Доводы расшибаются об эмоции и придыхания: "всё будет хорошо, мы неспроста". И окуни кивнули. Патриотизм больше не кажется им постыдной юдолью. Даже те, кто вроде как против царя, нервничают, сталкиваясь с критикой культуры, которая его производит. Другие – те, что торжественно скакали на площадях, – сегодня строят новую тюрьму, под новым, лучшим сапогом. И хотя над всеми этими людьми развиваются разные флаги, каждый из них принадлежит одному роду псовых. Для каждого нового витка кошмара у них находится оправдание.
В начале века мне казалось, будто старый чугунный мир вот-вот сгинет, и начнётся иной, – расползающийся, подобно раку, из мечтаний о лесах и любви; цветной и разный, как сама Европа. Однако тварь человеческая снова и снова оказывалась собой, и ползла, полная надежд, под очередную плеть. И вот уже целые толпы ползут, и каждый там, вдруг, знает, что “мультикультурализм не работает”, а “гуманизм – это фашизм”, и уж лучше сразу, значится, в ад – так честнее.
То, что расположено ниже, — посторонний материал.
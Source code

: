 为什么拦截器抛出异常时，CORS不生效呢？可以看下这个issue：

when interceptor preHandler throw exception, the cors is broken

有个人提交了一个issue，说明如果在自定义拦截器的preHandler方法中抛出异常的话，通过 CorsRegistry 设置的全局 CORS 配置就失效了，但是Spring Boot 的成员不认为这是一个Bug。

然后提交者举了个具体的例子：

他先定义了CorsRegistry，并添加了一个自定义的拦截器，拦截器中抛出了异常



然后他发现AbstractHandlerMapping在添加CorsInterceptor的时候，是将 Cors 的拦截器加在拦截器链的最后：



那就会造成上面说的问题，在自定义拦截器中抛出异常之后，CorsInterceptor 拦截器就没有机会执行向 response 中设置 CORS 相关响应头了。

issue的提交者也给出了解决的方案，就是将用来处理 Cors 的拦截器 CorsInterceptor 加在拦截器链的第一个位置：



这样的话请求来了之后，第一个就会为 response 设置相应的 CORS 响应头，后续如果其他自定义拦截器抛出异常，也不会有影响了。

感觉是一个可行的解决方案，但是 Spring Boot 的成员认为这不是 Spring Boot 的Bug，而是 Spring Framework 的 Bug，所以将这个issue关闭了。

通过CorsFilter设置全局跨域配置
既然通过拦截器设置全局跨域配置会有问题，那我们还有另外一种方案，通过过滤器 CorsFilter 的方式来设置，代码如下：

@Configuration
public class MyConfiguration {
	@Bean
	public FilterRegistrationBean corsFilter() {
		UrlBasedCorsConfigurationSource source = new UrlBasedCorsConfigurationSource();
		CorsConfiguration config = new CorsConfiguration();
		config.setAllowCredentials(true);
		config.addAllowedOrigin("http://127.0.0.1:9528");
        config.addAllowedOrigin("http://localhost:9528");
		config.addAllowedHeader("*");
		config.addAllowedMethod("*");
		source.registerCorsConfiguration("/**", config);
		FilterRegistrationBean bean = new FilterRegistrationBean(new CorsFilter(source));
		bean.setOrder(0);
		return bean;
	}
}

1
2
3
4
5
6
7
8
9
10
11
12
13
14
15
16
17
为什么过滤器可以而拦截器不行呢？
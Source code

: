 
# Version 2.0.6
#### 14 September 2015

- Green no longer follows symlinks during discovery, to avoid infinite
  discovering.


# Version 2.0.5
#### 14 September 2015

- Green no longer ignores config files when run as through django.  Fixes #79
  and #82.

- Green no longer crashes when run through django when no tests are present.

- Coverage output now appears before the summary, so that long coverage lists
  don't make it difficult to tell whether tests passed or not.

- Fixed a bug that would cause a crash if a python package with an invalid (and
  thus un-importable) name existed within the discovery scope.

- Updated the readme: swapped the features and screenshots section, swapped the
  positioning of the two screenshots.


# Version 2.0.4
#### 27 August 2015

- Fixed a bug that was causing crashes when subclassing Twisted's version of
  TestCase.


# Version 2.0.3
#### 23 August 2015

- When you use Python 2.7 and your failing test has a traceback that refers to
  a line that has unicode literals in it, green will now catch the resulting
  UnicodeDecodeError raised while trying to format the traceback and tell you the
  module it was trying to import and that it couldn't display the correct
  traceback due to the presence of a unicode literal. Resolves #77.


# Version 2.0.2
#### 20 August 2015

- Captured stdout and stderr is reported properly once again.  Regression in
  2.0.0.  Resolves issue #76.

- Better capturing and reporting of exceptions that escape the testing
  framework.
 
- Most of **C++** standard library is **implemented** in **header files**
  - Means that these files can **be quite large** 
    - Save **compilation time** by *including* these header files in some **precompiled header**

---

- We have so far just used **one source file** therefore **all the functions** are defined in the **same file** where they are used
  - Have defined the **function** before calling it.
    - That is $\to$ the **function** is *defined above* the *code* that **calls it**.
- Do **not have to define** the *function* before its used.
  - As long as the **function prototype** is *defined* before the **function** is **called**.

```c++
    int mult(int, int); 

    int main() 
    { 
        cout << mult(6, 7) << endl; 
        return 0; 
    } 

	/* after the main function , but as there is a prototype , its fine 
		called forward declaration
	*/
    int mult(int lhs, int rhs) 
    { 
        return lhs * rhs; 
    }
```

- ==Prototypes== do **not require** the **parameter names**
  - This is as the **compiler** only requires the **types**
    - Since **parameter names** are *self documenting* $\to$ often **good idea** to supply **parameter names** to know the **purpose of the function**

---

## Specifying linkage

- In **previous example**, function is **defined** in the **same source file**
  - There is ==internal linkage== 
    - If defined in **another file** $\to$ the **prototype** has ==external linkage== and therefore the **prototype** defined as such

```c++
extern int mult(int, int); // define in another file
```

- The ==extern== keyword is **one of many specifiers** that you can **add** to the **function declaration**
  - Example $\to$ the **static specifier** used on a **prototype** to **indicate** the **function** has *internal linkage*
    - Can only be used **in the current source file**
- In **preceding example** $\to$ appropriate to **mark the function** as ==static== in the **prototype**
Один за другим друзья моей юности отрезают собственные уши. Пережитые нами моменты, – всё то личное, что казалось мне вечным, – обрушивается в небытие, стоит мне возразить коллективному сну. Политика оказывается сильнее поцелуев. А ведь ещё вчера мы позволяли друг другу думать по-разному. Теперь же я то и дело попадаю в ситуацию, когда, встречая старого друга, искренне радуюсь, мол, эй, дружище, как ты там, давно не виделись, а в ответ на меня смотрит чужое лицо – лицо, моргающие потемневшими глазами; холодное и озлобленное. "Ты чего?", – говорю. "Ничего!" – и несёт меня в блок на фейсбуке. А я лежу в его руках, и не могу набраться злобы – помню старого друга таким, как он был. Вот мы бежим по траве. Вот мы смотрим на девушку. И всё во мне объято светом. Меж тем, для Лёшки я – предатель, харкающий в материнское лицо родины. И такого Лёшки, вдруг, стало много. Люди гуляющие превратились в людей марширующих. Кто в вышиванке, кто с георгиевской лентой, но шагают, шагают строем, на полном серьёзе. Нет больше никакого детства. Нет воздушных объятий. Только штыки и монотонный барабан.
Я, всё же, надеюсь, что это сезонное. Какими бы чудовищными не становились повадки окружающих людей, человек не ограничивается сволочью, и по-прежнему содержит в себе потенциал лепиться иначе. Мир из моих мечтаний существует. Он просто не целен. Напротив – рассеян по редким, отдельным "уродам". Мы тянемся друг к другу через мглу, как проклятые хризантемы, а вокруг – хруст и грохот эпохи.